## Try it
How many lines in the entries below include the string "relational"? Answer with the number only.

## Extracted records

•••

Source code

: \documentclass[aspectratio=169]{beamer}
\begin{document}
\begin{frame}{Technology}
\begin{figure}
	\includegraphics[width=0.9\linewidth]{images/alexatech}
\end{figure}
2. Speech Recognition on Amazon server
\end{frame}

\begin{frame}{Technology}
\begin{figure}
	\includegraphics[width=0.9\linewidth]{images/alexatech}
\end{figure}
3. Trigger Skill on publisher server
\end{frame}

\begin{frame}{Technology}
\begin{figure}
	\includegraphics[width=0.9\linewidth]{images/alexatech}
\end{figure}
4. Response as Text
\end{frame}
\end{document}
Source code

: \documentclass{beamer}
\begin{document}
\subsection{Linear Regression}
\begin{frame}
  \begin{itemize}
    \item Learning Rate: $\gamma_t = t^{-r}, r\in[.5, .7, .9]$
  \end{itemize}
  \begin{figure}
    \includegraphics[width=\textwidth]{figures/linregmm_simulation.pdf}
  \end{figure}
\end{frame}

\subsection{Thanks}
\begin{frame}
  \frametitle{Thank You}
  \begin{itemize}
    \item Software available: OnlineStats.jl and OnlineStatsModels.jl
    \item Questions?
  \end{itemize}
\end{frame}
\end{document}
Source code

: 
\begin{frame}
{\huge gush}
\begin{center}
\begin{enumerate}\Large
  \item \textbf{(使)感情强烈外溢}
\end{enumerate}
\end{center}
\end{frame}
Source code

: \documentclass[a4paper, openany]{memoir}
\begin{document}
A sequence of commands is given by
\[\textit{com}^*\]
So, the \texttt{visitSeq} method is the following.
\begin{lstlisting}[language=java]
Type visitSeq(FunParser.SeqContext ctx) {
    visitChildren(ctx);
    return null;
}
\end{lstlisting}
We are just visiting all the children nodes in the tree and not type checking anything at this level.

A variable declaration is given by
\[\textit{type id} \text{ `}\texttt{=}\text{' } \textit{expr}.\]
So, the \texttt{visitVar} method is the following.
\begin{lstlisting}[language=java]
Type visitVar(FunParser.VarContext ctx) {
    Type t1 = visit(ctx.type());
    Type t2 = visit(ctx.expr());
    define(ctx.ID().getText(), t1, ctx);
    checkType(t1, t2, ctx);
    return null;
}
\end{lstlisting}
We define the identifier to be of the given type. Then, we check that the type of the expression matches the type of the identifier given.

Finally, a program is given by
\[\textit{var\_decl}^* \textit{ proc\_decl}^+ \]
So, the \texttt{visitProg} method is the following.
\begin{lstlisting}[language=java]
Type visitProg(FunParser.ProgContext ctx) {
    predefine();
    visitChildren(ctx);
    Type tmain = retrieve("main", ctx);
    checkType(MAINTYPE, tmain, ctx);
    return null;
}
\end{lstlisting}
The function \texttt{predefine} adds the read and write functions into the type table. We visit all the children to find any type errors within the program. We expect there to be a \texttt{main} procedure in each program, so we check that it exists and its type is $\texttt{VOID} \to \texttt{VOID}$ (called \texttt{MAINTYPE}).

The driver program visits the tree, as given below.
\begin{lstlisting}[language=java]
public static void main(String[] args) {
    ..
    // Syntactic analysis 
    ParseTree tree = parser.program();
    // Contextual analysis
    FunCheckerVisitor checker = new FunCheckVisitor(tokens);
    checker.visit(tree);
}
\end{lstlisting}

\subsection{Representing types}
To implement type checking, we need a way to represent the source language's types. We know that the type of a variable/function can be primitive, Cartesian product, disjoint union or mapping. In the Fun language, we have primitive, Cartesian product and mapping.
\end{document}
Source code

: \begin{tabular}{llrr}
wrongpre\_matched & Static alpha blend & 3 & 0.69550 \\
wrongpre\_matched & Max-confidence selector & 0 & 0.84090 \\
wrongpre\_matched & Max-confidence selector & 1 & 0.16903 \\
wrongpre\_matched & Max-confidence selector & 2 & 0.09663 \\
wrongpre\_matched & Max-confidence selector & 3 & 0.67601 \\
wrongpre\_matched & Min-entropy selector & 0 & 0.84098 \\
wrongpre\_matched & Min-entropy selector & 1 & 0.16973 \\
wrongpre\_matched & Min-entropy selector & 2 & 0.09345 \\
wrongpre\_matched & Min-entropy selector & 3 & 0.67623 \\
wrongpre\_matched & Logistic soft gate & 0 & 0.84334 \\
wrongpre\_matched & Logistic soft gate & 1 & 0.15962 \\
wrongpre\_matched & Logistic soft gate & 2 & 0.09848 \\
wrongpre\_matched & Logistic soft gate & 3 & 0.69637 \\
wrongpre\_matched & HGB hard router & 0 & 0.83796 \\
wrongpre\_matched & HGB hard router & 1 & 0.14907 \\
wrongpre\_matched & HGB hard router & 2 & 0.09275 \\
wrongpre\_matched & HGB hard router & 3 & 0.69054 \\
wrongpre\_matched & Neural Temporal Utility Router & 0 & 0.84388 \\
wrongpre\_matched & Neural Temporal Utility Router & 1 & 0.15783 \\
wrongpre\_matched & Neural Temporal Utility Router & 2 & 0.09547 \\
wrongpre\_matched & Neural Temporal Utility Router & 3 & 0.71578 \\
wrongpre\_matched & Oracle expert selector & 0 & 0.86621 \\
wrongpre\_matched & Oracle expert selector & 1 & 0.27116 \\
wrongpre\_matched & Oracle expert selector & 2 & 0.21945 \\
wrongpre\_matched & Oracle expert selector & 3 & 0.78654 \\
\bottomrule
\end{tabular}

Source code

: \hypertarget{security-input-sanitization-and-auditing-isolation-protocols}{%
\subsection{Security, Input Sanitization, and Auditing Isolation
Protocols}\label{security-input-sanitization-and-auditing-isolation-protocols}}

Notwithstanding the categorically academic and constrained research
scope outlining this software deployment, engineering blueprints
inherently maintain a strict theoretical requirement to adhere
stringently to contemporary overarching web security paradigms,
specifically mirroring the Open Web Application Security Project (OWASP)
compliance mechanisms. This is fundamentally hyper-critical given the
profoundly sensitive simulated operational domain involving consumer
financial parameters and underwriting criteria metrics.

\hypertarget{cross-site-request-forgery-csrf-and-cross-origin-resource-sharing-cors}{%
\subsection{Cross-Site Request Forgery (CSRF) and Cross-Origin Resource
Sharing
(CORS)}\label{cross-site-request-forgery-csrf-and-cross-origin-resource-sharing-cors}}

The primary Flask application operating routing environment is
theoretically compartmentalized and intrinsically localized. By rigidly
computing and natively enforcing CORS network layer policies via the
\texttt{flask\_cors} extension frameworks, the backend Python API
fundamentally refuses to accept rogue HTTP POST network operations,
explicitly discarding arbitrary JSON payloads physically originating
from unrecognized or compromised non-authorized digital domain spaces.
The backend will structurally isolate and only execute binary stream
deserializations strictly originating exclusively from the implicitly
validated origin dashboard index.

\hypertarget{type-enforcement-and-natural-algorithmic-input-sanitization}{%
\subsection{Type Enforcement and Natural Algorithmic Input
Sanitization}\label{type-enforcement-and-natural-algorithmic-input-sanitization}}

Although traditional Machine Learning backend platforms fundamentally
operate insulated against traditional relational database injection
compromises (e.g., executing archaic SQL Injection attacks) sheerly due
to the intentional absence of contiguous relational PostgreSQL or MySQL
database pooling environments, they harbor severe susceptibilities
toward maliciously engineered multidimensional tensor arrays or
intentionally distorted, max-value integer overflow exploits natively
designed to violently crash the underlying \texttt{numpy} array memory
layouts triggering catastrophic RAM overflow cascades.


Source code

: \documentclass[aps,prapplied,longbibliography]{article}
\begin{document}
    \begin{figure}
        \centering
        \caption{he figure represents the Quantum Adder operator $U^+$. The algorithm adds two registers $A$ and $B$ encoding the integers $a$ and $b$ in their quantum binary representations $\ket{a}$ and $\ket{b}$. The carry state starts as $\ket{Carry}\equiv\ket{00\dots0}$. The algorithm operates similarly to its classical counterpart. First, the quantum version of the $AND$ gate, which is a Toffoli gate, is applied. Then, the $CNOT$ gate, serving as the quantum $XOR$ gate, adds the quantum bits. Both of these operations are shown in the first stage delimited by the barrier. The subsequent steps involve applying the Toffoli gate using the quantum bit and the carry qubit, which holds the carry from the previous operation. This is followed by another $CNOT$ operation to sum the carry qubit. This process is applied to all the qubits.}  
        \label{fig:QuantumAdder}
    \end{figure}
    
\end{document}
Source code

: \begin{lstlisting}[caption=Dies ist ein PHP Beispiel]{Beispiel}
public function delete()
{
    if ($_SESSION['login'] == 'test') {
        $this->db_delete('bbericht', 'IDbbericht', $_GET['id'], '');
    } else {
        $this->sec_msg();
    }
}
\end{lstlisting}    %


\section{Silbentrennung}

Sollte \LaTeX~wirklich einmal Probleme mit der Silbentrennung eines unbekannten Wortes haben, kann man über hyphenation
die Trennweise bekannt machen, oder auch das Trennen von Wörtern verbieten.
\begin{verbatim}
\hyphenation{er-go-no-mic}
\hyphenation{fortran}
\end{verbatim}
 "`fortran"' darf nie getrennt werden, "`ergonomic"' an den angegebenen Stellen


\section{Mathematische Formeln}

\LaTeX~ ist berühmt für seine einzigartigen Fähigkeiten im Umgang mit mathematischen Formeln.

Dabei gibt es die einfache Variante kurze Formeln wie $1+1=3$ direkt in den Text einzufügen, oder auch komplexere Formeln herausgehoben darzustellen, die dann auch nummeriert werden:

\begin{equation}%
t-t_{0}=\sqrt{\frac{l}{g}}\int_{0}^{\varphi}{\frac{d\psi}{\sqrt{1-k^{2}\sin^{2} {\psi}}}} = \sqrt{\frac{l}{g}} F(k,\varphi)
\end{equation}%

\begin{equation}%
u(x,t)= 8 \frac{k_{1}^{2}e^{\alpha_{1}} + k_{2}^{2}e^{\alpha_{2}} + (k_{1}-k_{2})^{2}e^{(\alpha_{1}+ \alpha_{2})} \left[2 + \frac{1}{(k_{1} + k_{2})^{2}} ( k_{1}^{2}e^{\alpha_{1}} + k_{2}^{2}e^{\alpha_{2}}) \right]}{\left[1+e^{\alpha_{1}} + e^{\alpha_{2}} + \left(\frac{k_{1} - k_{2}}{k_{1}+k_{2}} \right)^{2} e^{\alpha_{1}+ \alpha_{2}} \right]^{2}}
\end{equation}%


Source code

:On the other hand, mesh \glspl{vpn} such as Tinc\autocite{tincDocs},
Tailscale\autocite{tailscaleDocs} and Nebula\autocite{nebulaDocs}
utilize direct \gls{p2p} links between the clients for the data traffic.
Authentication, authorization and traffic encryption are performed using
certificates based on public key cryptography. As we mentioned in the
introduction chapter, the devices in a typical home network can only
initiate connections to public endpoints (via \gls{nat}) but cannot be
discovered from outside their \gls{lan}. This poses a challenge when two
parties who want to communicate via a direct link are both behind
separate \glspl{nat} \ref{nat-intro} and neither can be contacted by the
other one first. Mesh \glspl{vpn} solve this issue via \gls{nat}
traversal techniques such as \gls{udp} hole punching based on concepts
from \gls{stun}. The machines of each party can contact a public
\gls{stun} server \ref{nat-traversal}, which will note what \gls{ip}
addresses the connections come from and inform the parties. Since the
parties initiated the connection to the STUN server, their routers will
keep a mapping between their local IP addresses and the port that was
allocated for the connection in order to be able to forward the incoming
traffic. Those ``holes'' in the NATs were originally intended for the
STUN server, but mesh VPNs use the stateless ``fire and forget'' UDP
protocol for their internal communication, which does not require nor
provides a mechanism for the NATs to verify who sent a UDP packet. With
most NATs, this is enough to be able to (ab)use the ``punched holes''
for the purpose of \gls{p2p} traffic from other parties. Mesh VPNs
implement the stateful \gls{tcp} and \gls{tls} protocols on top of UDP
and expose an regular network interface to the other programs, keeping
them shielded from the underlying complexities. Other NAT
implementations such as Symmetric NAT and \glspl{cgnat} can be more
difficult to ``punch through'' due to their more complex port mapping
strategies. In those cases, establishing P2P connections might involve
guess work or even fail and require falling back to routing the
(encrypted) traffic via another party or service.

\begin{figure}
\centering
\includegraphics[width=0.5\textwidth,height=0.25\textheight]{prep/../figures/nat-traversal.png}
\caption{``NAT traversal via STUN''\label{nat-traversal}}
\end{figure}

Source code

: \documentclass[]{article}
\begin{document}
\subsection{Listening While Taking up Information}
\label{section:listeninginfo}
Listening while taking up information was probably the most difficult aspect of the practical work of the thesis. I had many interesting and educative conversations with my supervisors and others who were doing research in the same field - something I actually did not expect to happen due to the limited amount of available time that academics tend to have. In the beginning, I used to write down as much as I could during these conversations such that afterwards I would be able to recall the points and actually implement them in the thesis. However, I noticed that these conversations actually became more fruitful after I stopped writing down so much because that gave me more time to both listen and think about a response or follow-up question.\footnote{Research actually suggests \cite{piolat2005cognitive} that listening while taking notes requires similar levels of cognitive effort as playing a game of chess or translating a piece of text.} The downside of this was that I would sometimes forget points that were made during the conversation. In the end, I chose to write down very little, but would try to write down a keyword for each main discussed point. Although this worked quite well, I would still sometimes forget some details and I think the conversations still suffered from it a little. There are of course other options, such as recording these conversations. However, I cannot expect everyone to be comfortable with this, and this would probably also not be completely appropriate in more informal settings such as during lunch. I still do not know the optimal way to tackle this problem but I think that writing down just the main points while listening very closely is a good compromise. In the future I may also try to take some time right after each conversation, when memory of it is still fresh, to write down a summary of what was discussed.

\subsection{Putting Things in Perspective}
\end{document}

•••

## Written solution
2